:: Dataset entries ::
_ _ _ _

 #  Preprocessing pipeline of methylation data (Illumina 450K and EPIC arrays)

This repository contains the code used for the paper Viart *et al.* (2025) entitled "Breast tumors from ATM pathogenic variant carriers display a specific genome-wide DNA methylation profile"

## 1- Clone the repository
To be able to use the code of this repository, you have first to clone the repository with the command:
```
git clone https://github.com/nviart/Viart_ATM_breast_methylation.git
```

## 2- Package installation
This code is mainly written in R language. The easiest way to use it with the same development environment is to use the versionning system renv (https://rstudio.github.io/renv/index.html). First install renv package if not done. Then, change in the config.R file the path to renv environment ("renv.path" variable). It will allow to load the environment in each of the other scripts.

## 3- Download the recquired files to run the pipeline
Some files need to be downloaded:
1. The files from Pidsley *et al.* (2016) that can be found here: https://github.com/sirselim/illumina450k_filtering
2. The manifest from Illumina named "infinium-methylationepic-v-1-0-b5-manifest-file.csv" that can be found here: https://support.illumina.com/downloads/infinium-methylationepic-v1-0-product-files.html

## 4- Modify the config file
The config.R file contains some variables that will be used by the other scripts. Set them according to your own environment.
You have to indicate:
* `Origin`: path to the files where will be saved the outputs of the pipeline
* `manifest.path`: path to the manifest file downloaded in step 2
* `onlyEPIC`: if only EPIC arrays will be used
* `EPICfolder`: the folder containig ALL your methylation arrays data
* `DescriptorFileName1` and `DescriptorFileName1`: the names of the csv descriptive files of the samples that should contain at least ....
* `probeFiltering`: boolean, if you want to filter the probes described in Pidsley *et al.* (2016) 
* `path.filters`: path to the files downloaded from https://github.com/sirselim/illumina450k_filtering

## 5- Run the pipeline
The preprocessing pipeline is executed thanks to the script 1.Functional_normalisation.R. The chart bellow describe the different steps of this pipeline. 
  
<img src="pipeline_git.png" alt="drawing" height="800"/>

_ _ _ _

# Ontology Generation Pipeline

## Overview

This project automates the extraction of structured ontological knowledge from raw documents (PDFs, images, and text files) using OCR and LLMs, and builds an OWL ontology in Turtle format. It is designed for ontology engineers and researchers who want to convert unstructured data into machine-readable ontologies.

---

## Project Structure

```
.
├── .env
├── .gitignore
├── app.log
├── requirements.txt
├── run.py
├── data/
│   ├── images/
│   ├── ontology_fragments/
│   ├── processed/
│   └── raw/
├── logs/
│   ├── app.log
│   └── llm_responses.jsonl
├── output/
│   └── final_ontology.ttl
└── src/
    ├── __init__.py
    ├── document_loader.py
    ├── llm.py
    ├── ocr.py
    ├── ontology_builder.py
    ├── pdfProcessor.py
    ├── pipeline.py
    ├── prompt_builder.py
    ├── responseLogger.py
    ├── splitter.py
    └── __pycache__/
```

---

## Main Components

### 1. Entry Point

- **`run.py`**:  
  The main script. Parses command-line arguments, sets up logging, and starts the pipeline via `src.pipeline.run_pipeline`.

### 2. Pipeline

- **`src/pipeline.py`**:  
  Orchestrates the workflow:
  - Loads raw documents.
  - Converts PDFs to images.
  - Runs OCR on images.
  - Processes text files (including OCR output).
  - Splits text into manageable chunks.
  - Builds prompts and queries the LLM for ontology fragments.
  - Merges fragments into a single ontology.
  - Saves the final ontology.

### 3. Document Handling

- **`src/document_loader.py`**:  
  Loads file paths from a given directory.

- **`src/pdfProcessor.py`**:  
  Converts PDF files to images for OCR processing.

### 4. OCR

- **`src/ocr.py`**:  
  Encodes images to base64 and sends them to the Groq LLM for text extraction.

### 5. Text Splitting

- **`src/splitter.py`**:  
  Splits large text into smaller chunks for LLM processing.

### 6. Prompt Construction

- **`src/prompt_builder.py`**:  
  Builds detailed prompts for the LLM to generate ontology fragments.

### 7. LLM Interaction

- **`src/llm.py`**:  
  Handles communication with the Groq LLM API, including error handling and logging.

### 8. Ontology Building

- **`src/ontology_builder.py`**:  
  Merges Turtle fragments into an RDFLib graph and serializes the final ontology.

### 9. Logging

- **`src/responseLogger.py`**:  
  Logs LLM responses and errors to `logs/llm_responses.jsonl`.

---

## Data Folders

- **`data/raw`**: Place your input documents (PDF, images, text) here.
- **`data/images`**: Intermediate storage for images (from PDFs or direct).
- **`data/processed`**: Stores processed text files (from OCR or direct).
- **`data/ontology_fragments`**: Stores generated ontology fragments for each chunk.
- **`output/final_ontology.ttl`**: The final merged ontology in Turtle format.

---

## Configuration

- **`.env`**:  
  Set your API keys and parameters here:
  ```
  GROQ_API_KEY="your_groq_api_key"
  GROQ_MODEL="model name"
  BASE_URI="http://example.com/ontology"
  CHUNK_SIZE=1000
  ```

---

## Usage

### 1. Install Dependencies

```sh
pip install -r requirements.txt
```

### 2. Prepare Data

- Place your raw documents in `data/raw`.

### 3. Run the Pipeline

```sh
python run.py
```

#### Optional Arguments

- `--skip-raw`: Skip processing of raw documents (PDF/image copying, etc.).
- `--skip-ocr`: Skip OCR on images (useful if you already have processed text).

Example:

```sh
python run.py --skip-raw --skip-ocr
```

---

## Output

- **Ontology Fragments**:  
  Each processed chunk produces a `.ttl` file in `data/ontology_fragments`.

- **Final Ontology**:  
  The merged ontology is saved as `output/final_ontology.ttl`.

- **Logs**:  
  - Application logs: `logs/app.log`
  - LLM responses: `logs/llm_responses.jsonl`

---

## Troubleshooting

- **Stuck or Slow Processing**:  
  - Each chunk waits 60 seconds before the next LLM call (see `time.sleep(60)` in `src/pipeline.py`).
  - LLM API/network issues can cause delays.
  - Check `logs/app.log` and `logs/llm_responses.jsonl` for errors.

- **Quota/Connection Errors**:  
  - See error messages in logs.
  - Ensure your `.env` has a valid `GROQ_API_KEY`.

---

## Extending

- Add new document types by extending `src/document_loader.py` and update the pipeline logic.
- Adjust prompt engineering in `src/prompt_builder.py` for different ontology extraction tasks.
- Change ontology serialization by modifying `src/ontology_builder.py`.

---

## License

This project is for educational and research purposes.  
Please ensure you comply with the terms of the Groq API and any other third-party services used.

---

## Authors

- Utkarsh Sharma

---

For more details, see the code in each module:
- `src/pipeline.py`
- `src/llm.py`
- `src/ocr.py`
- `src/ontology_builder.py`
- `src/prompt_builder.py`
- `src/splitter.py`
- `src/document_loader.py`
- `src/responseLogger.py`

_ _ _ _

:: WHAT YOU ARE ASKED TO DO ::
Copy each line of the records that contains the word "saved".

:: RESPONSE FOR THIS EXERCISE ::
* `Origin`: path to the files where will be saved the outputs of the pipeline
  The merged ontology is saved as `output/final_ontology.ttl`.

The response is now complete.